4) You have to read it for school

5) You feel guilty because you should have read it for school ten years ago but you didn’t

Let’s ignore #4 and #5, because this challenge isn’t about assigned reading or guilt-based reading. It’s about reading for fun, pleasure, and personal growth. Anyway, here’s the point of the list above: The books we read are almost always books we expect to have a favorable reaction to. We read them because we want to read them and we want to benefit from them. As a result, we almost always end up reading books that “fit” us. Books we agree with. Books that inspire us. Books we hope to learn from.


But how much do we grow from reading these safe books? I’m no weightlifter, but I do know that strength training involves applying resistance to muscles. That kind of resistance does short-term damage to the muscles, but as the muscles heal from those microscopic tears, they end up stitching themselves together stronger than before. Resistance turns into strength. Without any resistance applied to muscles, you end up with flab.

So here’s the question: How much resistance do you apply to your reading habits? Are you reading only the stuff you know you’ll enjoy and agree with? Or are you seeking out authors and subjects that might make you uncomfortable — that might make you think?

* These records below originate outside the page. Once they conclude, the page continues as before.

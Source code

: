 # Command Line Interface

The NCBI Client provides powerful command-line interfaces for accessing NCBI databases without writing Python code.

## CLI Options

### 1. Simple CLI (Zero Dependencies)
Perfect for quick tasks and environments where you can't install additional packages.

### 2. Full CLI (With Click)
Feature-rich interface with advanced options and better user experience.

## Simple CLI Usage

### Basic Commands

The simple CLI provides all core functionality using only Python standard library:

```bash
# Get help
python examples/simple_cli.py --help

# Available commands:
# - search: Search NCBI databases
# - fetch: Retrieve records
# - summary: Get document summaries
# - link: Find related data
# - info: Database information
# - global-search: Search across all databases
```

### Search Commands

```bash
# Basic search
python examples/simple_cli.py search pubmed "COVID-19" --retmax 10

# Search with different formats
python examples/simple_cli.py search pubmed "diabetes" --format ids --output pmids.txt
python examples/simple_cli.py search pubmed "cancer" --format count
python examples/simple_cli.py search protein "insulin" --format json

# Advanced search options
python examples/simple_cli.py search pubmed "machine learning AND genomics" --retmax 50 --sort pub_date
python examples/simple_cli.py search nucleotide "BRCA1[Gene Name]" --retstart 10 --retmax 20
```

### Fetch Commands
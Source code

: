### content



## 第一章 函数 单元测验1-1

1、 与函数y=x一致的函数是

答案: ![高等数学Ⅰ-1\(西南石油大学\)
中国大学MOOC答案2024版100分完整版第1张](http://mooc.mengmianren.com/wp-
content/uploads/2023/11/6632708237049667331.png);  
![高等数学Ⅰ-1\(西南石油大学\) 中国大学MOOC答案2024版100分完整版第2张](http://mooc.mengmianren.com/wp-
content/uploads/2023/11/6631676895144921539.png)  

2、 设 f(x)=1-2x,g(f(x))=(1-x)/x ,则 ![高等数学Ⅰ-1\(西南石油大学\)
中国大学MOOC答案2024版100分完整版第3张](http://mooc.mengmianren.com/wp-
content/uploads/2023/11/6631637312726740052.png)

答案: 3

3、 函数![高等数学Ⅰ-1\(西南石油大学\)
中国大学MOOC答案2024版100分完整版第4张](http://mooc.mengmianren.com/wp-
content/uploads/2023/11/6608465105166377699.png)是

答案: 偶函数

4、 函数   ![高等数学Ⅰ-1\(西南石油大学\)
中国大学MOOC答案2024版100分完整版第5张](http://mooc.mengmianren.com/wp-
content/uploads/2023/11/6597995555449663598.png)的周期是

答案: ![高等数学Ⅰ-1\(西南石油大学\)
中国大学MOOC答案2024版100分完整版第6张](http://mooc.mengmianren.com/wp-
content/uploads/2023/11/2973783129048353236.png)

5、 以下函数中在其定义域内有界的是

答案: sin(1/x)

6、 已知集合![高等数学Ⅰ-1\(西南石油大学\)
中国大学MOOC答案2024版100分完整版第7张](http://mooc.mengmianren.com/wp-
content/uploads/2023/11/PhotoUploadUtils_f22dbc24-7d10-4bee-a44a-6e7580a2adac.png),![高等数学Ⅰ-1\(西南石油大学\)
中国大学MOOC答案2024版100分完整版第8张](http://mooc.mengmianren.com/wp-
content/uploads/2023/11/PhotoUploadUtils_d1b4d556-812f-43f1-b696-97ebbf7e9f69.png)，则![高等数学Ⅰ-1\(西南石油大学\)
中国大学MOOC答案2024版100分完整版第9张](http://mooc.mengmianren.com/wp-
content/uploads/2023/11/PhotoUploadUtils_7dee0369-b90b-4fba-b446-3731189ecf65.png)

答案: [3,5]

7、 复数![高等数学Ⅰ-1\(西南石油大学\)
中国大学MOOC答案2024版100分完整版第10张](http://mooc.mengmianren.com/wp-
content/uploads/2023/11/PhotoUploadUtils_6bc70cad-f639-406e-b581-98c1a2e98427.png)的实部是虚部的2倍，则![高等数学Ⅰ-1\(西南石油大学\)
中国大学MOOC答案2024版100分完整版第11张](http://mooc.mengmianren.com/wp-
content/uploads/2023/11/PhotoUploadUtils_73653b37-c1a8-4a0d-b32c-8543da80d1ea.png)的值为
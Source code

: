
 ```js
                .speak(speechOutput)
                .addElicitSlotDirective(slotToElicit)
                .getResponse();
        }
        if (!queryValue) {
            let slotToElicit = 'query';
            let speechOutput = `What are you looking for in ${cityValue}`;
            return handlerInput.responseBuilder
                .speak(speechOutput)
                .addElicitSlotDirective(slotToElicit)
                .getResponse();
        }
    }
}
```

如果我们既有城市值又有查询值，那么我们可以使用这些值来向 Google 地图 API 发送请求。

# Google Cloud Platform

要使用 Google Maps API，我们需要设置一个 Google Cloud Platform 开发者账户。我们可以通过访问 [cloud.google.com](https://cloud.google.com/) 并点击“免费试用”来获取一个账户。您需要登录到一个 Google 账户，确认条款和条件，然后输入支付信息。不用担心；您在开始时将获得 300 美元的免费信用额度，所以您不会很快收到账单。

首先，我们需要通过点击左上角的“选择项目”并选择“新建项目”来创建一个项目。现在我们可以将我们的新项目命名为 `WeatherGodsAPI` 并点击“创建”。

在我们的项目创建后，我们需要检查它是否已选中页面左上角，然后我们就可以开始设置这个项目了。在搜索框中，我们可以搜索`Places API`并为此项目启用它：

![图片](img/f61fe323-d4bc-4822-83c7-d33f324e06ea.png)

Kristian makes a very good point: it is beneficial for a person to read outside his or her belief system. Do it with a good attitude and an open mind. It might challenge what you believe. It might even hurt a little. But the resistance will actually make you stronger.


Atheists like Kristian would do well to read, with grace and good humor, a book by a deep-thinking Christian like Tim Keller.

Believers would do well to read, with grace and good humor, a book by an agnostic biblical scholar like Bart Ehrman. Or even one of the “new atheist” books from Sam Harris or Richard Dawkins.


Liberals would do well to read, with grace and good humor, something by Jonah Goldberg or Reihan Salam. (And maybe conservatives should check out Ted Kennedy’s memoir.)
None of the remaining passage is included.